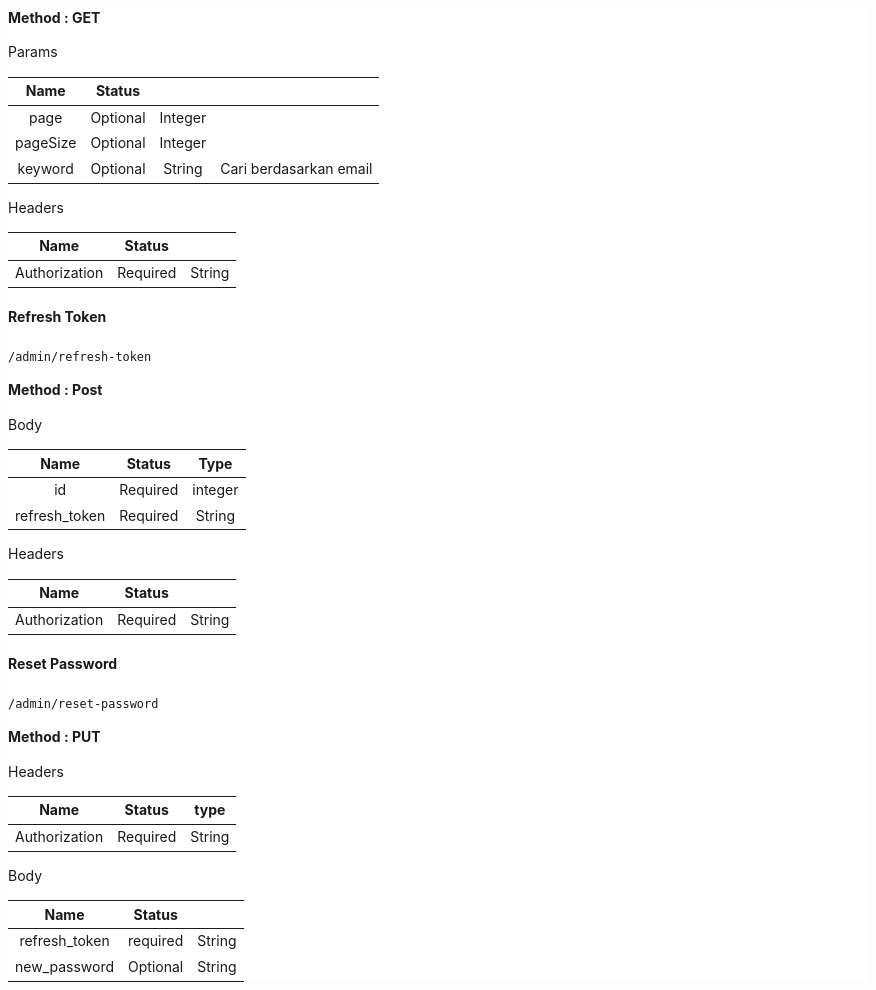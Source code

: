 **Method : GET**

Params

|   Name   |  Status  |         |                        |
| :------: | :------: | :-----: | :--------------------: |
|   page   | Optional | Integer |                        |
| pageSize | Optional | Integer |                        |
| keyword  | Optional | String  | Cari berdasarkan email |

Headers

|     Name      |  Status  |        |
| :-----------: | :------: | :----: |
| Authorization | Required | String |

#### Refresh Token

```markdown
/admin/refresh-token
```

**Method : Post**

Body

|     Name      |  Status  |  Type   |
| :-----------: | :------: | :-----: |
|      id       | Required | integer |
| refresh_token | Required | String  |

Headers

|     Name      |  Status  |        |
| :-----------: | :------: | :----: |
| Authorization | Required | String |

#### Reset Password

```markdown
/admin/reset-password
```

**Method : PUT**

Headers

|     Name      |  Status  |  type  |
| :-----------: | :------: | :----: |
| Authorization | Required | String |

Body

|     Name      |  Status  |        |
| :-----------: | :------: | :----: |
| refresh_token | required | String |
| new_password  | Optional | String |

========================================

Copy out each line of the listing where the string "Optional" appears.

|   page   | Optional | Integer |                        |
| pageSize | Optional | Integer |                        |
| keyword  | Optional | String  | Cari berdasarkan email |
| new_password  | Optional | String |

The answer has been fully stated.